Obama used to say the same. But it leaves a bit of a dyspeptic feel trying to digest it.
For one, I wonder if there is any compounding factors to this. The era of connectivity, accessibility to educations, abilities for better distributions of wealth etc. We've passed through eras and values of gandhis, mandelas and MLKs. The graph should've been much steeper downwards.
I understand that link was only about events in the west, and I'm talking in general. Aside from the media hyperbole for business reasons of driving conflict, what I think is discomforting about the current manufactured reality as you put it is that the antagonist this time is Islam/it's acolytes and followers which are seemingly never ending compared to for example the terrorisms elewhere like the LTTE or the irish-which was finite in comparison in size and duration and most importantly, aspirations. Or even N. Korea for that instance.
Not disagreeing with anything Mirth said, feel the same most times, but other times I'm conflicted due to above.

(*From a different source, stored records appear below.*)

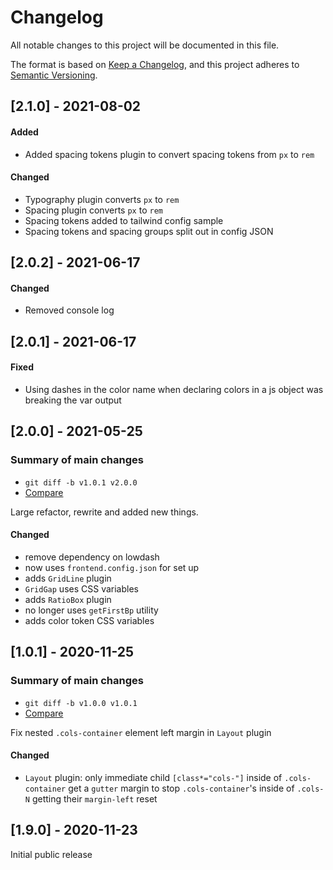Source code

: # Changelog

All notable changes to this project will be documented in this file.

The format is based on [Keep a Changelog](https://keepachangelog.com/en/1.0.0/), and this project adheres to [Semantic Versioning](https://semver.org/spec/v2.0.0.html).

## [2.1.0] - 2021-08-02

#### Added

- Added spacing tokens plugin to convert spacing tokens from `px` to `rem`

#### Changed

- Typography plugin converts `px` to `rem`
- Spacing plugin converts `px` to `rem`
- Spacing tokens added to tailwind config sample
- Spacing tokens and spacing groups split out in config JSON


## [2.0.2] - 2021-06-17

#### Changed

- Removed console log

## [2.0.1] - 2021-06-17

#### Fixed

- Using dashes in the color name when declaring colors in a js object was breaking the var output

## [2.0.0] - 2021-05-25

### Summary of main changes

- `git diff -b v1.0.1 v2.0.0`
- [Compare](https://code.area17.com/a17/tailwind-plugins/-/compare/v1.0.1...v2.0.0)

Large refactor, rewrite and added new things.

#### Changed

- remove dependency on lowdash
- now uses `frontend.config.json` for set up
- adds `GridLine` plugin
- `GridGap` uses CSS variables
- adds `RatioBox` plugin
- no longer uses `getFirstBp` utility
- adds color token CSS variables

## [1.0.1] - 2020-11-25

### Summary of main changes

- `git diff -b v1.0.0 v1.0.1`
- [Compare](https://code.area17.com/a17/tailwind-plugins/compare/release%2F1.0.0...release%2F1.0.1)

Fix nested `.cols-container` element left margin in `Layout` plugin

#### Changed

- `Layout` plugin: only immediate child `[class*="cols-"]` inside of `.cols-container` get a `gutter` margin to stop `.cols-container`'s inside of `.cols-N` getting their `margin-left` reset

## [1.9.0] - 2020-11-23

Initial public release

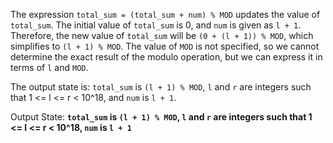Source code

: The expression `total_sum = (total_sum + num) % MOD` updates the value of `total_sum`. The initial value of `total_sum` is 0, and `num` is given as `l + 1`. Therefore, the new value of `total_sum` will be `(0 + (l + 1)) % MOD`, which simplifies to `(l + 1) % MOD`. The value of `MOD` is not specified, so we cannot determine the exact result of the modulo operation, but we can express it in terms of `l` and `MOD`.

The output state is: `total_sum` is `(l + 1) % MOD`, `l` and `r` are integers such that 1 <= l <= r < 10^18, and `num` is `l + 1`.

Output State: **`total_sum` is `(l + 1) % MOD`, `l` and `r` are integers such that 1 <= l <= r < 10^18, `num` is `l + 1`**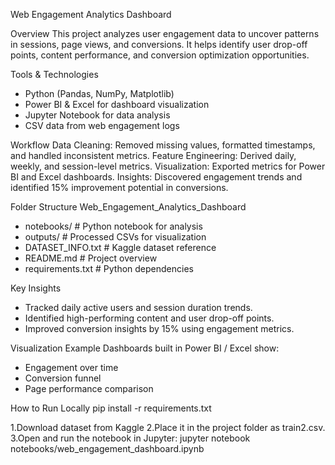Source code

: 
Web Engagement Analytics Dashboard

Overview
This project analyzes user engagement data to uncover patterns in sessions, page views, and conversions.
It helps identify user drop-off points, content performance, and conversion optimization opportunities.

Tools & Technologies
- Python (Pandas, NumPy, Matplotlib)
- Power BI & Excel for dashboard visualization
- Jupyter Notebook for data analysis
- CSV data from web engagement logs

Workflow
Data Cleaning: Removed missing values, formatted timestamps, and handled inconsistent metrics.
Feature Engineering: Derived daily, weekly, and session-level metrics.
Visualization: Exported metrics for Power BI and Excel dashboards.
Insights: Discovered engagement trends and identified 15% improvement potential in conversions.


Folder Structure
Web_Engagement_Analytics_Dashboard

- notebooks/               # Python notebook for analysis
- outputs/                 # Processed CSVs for visualization
- DATASET_INFO.txt         # Kaggle dataset reference
- README.md                # Project overview
- requirements.txt         # Python dependencies


Key Insights
- Tracked daily active users and session duration trends.
- Identified high-performing content and user drop-off points.
- Improved conversion insights by 15% using engagement metrics.

Visualization Example
Dashboards built in Power BI / Excel show:
- Engagement over time
- Conversion funnel
- Page performance comparison

How to Run Locally
pip install -r requirements.txt

1.Download dataset from Kaggle
2.Place it in the project folder as train2.csv.
3.Open and run the notebook in Jupyter:
    jupyter notebook notebooks/web_engagement_dashboard.ipynb

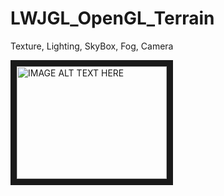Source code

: # LWJGL_OpenGL_Terrain
Texture, Lighting, SkyBox, Fog, Camera

<a href="http://www.youtube.com/watch?feature=player_embedded&v=Tj7rfJW4jgE" target="_blank"><img src="http://img.youtube.com/vi/YOUTUBE_VIDEO_ID_HERE/0.jpg" 
alt="IMAGE ALT TEXT HERE" width="240" height="180" border="10" /></a>
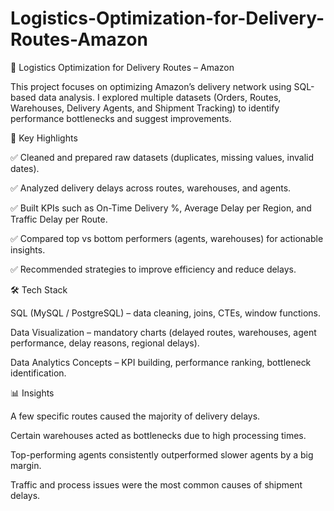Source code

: # Logistics-Optimization-for-Delivery-Routes-Amazon
🚚 Logistics Optimization for Delivery Routes – Amazon

This project focuses on optimizing Amazon’s delivery network using SQL-based data analysis.
I explored multiple datasets (Orders, Routes, Warehouses, Delivery Agents, and Shipment Tracking) to identify performance bottlenecks and suggest improvements.

🔑 Key Highlights

✅ Cleaned and prepared raw datasets (duplicates, missing values, invalid dates).

✅ Analyzed delivery delays across routes, warehouses, and agents.

✅ Built KPIs such as On-Time Delivery %, Average Delay per Region, and Traffic Delay per Route.

✅ Compared top vs bottom performers (agents, warehouses) for actionable insights.

✅ Recommended strategies to improve efficiency and reduce delays.

🛠️ Tech Stack

SQL (MySQL / PostgreSQL) – data cleaning, joins, CTEs, window functions.

Data Visualization – mandatory charts (delayed routes, warehouses, agent performance, delay reasons, regional delays).

Data Analytics Concepts – KPI building, performance ranking, bottleneck identification.

📊 Insights

A few specific routes caused the majority of delivery delays.

Certain warehouses acted as bottlenecks due to high processing times.

Top-performing agents consistently outperformed slower agents by a big margin.

Traffic and process issues were the most common causes of shipment delays.
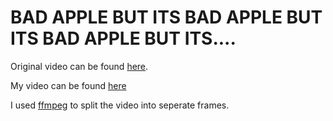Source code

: # BAD APPLE BUT ITS BAD APPLE BUT ITS BAD APPLE BUT ITS....

Original video can be found [here](https://www.youtube.com/watch?v=FtutLA63Cp8).

My video can be found [here](https://youtu.be/5fnPseMYLoY)

I used [ffmpeg](https://ffmpeg.org/) to split the video into seperate frames.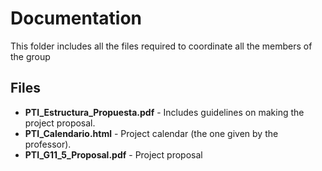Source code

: # Documentation

This folder includes all the files required to coordinate all the members of the group

## Files
+ **PTI_Estructura_Propuesta.pdf** - Includes guidelines on making the project proposal.
+ **PTI_Calendario.html**          - Project calendar (the one given by the professor).
+ **PTI_G11_5_Proposal.pdf**       - Project proposal
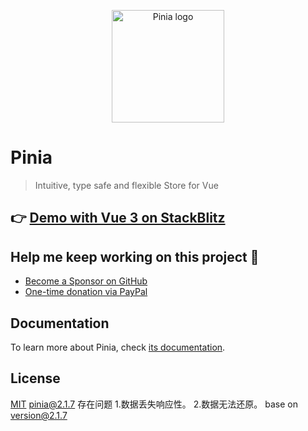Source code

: <p align="center">
  <a href="https://pinia.vuejs.org" target="_blank" rel="noopener noreferrer">
    <img width="180" src="https://pinia.vuejs.org/logo.svg" alt="Pinia logo">
  </a>
</p>

# Pinia

> Intuitive, type safe and flexible Store for Vue

## 👉 [Demo with Vue 3 on StackBlitz](https://stackblitz.com/github/piniajs/example-vue-3-vite)

## Help me keep working on this project 💚

- [Become a Sponsor on GitHub](https://github.com/sponsors/posva)
- [One-time donation via PayPal](https://paypal.me/posva)

## Documentation

To learn more about Pinia, check [its documentation](https://pinia.vuejs.org).

## License

[MIT](http://opensource.org/licenses/MIT)
pinia@2.1.7
存在问题
1.数据丢失响应性。
2.数据无法还原。
base on version@2.1.7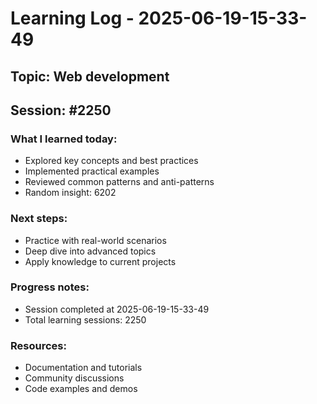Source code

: # Learning Log - 2025-06-19-15-33-49

## Topic: Web development
## Session: #2250

### What I learned today:
- Explored key concepts and best practices
- Implemented practical examples  
- Reviewed common patterns and anti-patterns
- Random insight: 6202

### Next steps:
- Practice with real-world scenarios
- Deep dive into advanced topics
- Apply knowledge to current projects

### Progress notes:
- Session completed at 2025-06-19-15-33-49
- Total learning sessions: 2250

### Resources:
- Documentation and tutorials
- Community discussions
- Code examples and demos

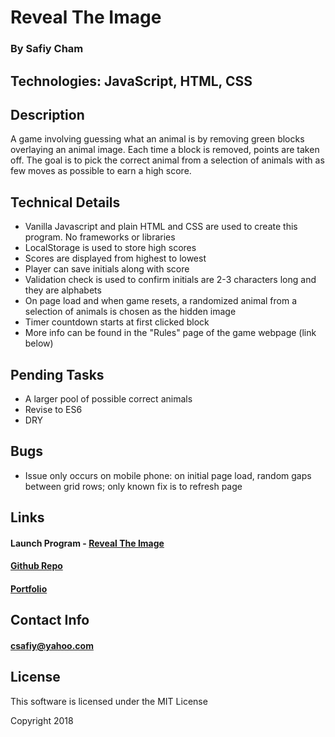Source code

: # Reveal The Image
### By Safiy Cham

## Technologies: JavaScript, HTML, CSS

## Description

A game involving guessing what an animal is by removing green blocks overlaying an animal image. Each time a block is removed, points are taken off. The goal is to pick the correct animal from a selection of animals with as few moves as possible to earn a high score.

## Technical Details

* Vanilla Javascript and plain HTML and CSS are used to create this program. No frameworks or libraries
* LocalStorage is used to store high scores 
* Scores are displayed from highest to lowest
* Player can save initials along with score
* Validation check is used to confirm initials are 2-3 characters long and they are alphabets
* On page load and when game resets, a randomized animal from a selection of animals is chosen as the hidden image
* Timer countdown starts at first clicked block
* More info can be found in the "Rules" page of the game webpage (link below)

## Pending Tasks
* A larger pool of possible correct animals
* Revise to ES6
* DRY

## Bugs
* Issue only occurs on mobile phone: on initial page load, random gaps between grid rows; only known fix is to refresh page

## Links

#### Launch Program - [Reveal The Image](https://safiyc.github.io/reveal-the-image/)

#### [Github Repo](https://github.com/safiyc/Reveal-The-Image.git)

#### [Portfolio](http://www.safiycham.com/)

## Contact Info

#### csafiy@yahoo.com

## License

This software is licensed under the MIT License

Copyright 2018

On the subject of rohingyas, it is just become difficult to comprehend that in one part of the world we have fights for lgbtq rights, phones costing a grand, and in others there's skyscrapers one taller than the previous tallest etc and then there's villages burning- bizarre. The dehumanizing I believe is, sadly, complete. Go to any Indian news website and find articles on the burmese refugees and check the comments' section. Any.